[Recorded data]
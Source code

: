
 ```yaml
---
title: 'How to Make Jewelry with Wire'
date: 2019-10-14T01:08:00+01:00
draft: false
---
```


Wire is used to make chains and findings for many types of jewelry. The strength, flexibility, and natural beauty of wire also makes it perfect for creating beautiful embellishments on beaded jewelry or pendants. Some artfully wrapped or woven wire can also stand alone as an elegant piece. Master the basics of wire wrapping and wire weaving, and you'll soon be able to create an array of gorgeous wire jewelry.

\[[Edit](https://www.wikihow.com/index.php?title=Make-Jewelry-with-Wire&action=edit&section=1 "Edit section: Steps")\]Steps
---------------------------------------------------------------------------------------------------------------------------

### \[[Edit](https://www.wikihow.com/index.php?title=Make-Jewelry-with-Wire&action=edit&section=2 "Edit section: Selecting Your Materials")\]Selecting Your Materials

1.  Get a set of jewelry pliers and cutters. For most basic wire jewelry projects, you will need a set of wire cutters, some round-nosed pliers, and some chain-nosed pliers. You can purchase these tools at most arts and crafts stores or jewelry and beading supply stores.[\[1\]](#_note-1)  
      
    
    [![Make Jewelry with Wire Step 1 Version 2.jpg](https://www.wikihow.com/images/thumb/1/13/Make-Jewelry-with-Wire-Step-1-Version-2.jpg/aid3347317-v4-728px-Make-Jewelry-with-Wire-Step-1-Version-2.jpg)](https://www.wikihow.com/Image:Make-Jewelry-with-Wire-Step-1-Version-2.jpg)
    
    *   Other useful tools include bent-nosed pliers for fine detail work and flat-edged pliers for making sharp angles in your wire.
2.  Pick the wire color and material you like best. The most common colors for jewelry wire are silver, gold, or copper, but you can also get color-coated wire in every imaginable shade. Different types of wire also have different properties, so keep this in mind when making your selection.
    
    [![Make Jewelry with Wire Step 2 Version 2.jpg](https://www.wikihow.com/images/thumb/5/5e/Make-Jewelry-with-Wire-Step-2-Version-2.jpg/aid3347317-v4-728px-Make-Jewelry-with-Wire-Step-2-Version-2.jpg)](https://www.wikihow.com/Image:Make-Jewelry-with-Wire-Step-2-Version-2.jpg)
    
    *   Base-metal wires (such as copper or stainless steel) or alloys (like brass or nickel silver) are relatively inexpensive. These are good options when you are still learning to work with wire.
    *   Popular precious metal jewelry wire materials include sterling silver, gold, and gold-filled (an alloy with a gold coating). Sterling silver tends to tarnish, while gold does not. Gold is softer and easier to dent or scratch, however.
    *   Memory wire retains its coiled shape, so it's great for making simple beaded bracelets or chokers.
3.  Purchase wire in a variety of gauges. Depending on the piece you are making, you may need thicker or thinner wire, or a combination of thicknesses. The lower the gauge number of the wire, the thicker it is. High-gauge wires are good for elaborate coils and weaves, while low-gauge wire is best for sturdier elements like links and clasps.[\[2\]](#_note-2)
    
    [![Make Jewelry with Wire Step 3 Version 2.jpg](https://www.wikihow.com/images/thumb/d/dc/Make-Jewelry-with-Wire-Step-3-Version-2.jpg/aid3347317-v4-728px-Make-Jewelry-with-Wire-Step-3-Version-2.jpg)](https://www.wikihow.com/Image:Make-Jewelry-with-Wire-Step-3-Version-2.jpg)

Exercise objective: When transcribing the data, keep every line exactly as it is.

Answer to this exercise:
Source code

:
 ```yaml
---
title: 'How to Make Jewelry with Wire'
date: 2019-10-14T01:08:00+01:00
draft: false
---
```


Wire is used to make chains and findings for many types of jewelry. The strength, flexibility, and natural beauty of wire also makes it perfect for creating beautiful embellishments on beaded jewelry or pendants. Some artfully wrapped or woven wire can also stand alone as an elegant piece. Master the basics of wire wrapping and wire weaving, and you'll soon be able to create an array of gorgeous wire jewelry.

\[[Edit](https://www.wikihow.com/index.php?title=Make-Jewelry-with-Wire&action=edit&section=1 "Edit section: Steps")\]Steps
---------------------------------------------------------------------------------------------------------------------------

### \[[Edit](https://www.wikihow.com/index.php?title=Make-Jewelry-with-Wire&action=edit&section=2 "Edit section: Selecting Your Materials")\]Selecting Your Materials

1.  Get a set of jewelry pliers and cutters. For most basic wire jewelry projects, you will need a set of wire cutters, some round-nosed pliers, and some chain-nosed pliers. You can purchase these tools at most arts and crafts stores or jewelry and beading supply stores.[\[1\]](#_note-1)  
      
    
    [![Make Jewelry with Wire Step 1 Version 2.jpg](https://www.wikihow.com/images/thumb/1/13/Make-Jewelry-with-Wire-Step-1-Version-2.jpg/aid3347317-v4-728px-Make-Jewelry-with-Wire-Step-1-Version-2.jpg)](https://www.wikihow.com/Image:Make-Jewelry-with-Wire-Step-1-Version-2.jpg)
    
    *   Other useful tools include bent-nosed pliers for fine detail work and flat-edged pliers for making sharp angles in your wire.
2.  Pick the wire color and material you like best. The most common colors for jewelry wire are silver, gold, or copper, but you can also get color-coated wire in every imaginable shade. Different types of wire also have different properties, so keep this in mind when making your selection.
    
    [![Make Jewelry with Wire Step 2 Version 2.jpg](https://www.wikihow.com/images/thumb/5/5e/Make-Jewelry-with-Wire-Step-2-Version-2.jpg/aid3347317-v4-728px-Make-Jewelry-with-Wire-Step-2-Version-2.jpg)](https://www.wikihow.com/Image:Make-Jewelry-with-Wire-Step-2-Version-2.jpg)
    
    *   Base-metal wires (such as copper or stainless steel) or alloys (like brass or nickel silver) are relatively inexpensive. These are good options when you are still learning to work with wire.
    *   Popular precious metal jewelry wire materials include sterling silver, gold, and gold-filled (an alloy with a gold coating). Sterling silver tends to tarnish, while gold does not. Gold is softer and easier to dent or scratch, however.
    *   Memory wire retains its coiled shape, so it's great for making simple beaded bracelets or chokers.
3.  Purchase wire in a variety of gauges. Depending on the piece you are making, you may need thicker or thinner wire, or a combination of thicknesses. The lower the gauge number of the wire, the thicker it is. High-gauge wires are good for elaborate coils and weaves, while low-gauge wire is best for sturdier elements like links and clasps.[\[2\]](#_note-2)
    
    [![Make Jewelry with Wire Step 3 Version 2.jpg](https://www.wikihow.com/images/thumb/d/dc/Make-Jewelry-with-Wire-Step-3-Version-2.jpg/aid3347317-v4-728px-Make-Jewelry-with-Wire-Step-3-Version-2.jpg)](https://www.wikihow.com/Image:Make-Jewelry-with-Wire-Step-3-Version-2.jpg)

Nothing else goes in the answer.